See section [TOC Format](#toc-format) for details on the syntax. 

#### Writing a pdftk bookmark file only:

    python pdfoutliner.py TOC

For more options, see section [Additional Options](#additional-options), or use

    python pdfoutliner.py -h

## TOC Format
The default table of contents format is

    1 Heading 1
    1.2 Subheading 3
    1.2.3 Subsubheading 5

Each line has a numbering (not necessarily numerical), a title, and a page number, separated by space characters. 

The script will infer that "1 Heading" is level 1, "1.1 Subheading" is level 2, and so on. 

Alternatively, you can [specify the structure by indentation](#specifying-structure-by-indentation), or [keep the PDF flat](#keeping-pdf-flat). 

### Specifying structure by subheading numbering
This is the default option. As mentioned, the format is

    1 Heading 1
    1.1 Subheading 3
    1.1.1 Subsubheading 5

And the script will infer the structure from the numbering. 

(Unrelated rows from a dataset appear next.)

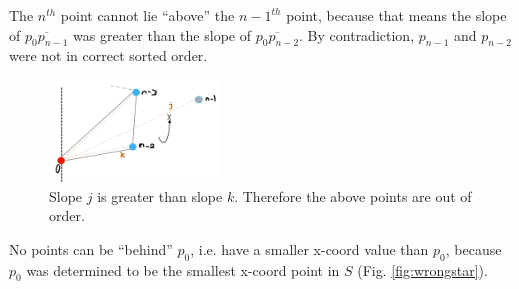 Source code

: \documentclass [12pt]{article}
\begin{document}
\begin{enumerate}[label=(\alph*)]
        \pagebreak

        The $n^{th}$ point cannot lie ``above'' the $n-1^{th}$ point, because that means the slope of $\overline{p_0 p_{n - 1}}$ was greater than the slope of $\overline{p_0 p_{n - 2}}$. By contradiction, $p_{n-1}$ and $p_{n-2}$ were not in correct sorted order.

        \begin{figure}[h] 
            \centering
            \includegraphics[width=0.4\textwidth]{images/star9.PNG}
            \caption{Slope $j$ is greater than slope $k$. Therefore the above points are out of order.}
            \label{fig:star9}
        \end{figure} 


        \pagebreak

        No points can be ``behind'' $p_0$, i.e. have a smaller x-coord value than $p_0$, because $p_0$ was determined to be the smallest x-coord point in $S$ (Fig. \ref{fig:wrongstar}).


\end{enumerate}
\end{document}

If your TOC file looks like 

    1. Heading 1
    1.1. Subheading 3
    1.1.1. Subsubheading 5

i.e., has a trailing dot after each numbering, you could specify the style of the heading with `--style 1.2.`

### Specifying structure by indentation
You could also specify the structure of the outline by indentation with `-d --indentation`, followed by an escaped regex for 1 unit of indentation. 

For example, suppose my TOC looks like

    Heading 1
      Subheading 3
        Subsubheading 5

where the unit of indentation is 2 spaces, then use

    python pdfoutliner.py TOC -d \\s\\s

And the script will infer the structure from the subheading indentations. 

### Keeping PDF flat
Use `-k --keepflat` and the script will ignore any numbering or indentations. The output PDF will have a flat, unstructured outline. 

    Heading 1
    Subheading 3
    Subsubheading 5

## Additional Options
    usage: pdfoutliner.py [-h] [-o OUTMARKS] [-d INDENTATION] [-k]
                          [--style {1.2,1.2.}] [--outpdf OUTPDF] [--inpdf INPDF]
                          [-s START]
                          toc

    optional arguments:
      -h, --help            show this help message and exit

    bookmark I/O:
      toc                   path to TOC file
      -o OUTMARKS, --outmarks OUTMARKS
                            name for pdftk bookmarks file. default is original toc
                            name + "_outlined"

    bookmark structure:
      if both -d and -k are specified, -d will take precedence over -k

      -d INDENTATION, --indentation INDENTATION
                            escaped regex for 1 unit of indentation
      -k, --keepflat       keep outline flat
      --style {1.2,1.2.}    heading style. with or without a trailing dot. default
                            "1.2", i.e., no trailing dot

    PDF I/O:
      --outpdf OUTPDF       path to output PDF file. default is input pdf name +
                            "_outlined.pdf" in input PDF's directory
      --inpdf INPDF         path to input PDF file
      -s START, --start START
                            page in the pdf document where page 1 is. default 1

## Dependency

- [pdftk](https://www.pdflabs.com/tools/pdftk-server/)
    - on macOS 10.11+, use the build [here](https://www.pdflabs.com/tools/pdftk-the-pdf-toolkit/pdftk_server-2.02-mac_osx-10.11-setup.pkg)
- (optional) [Tabula](http://tabula.technology/)
    - for extracting a usable TOC from PDF files (along with some additional [regex golfing](https://xkcd.com/1313/))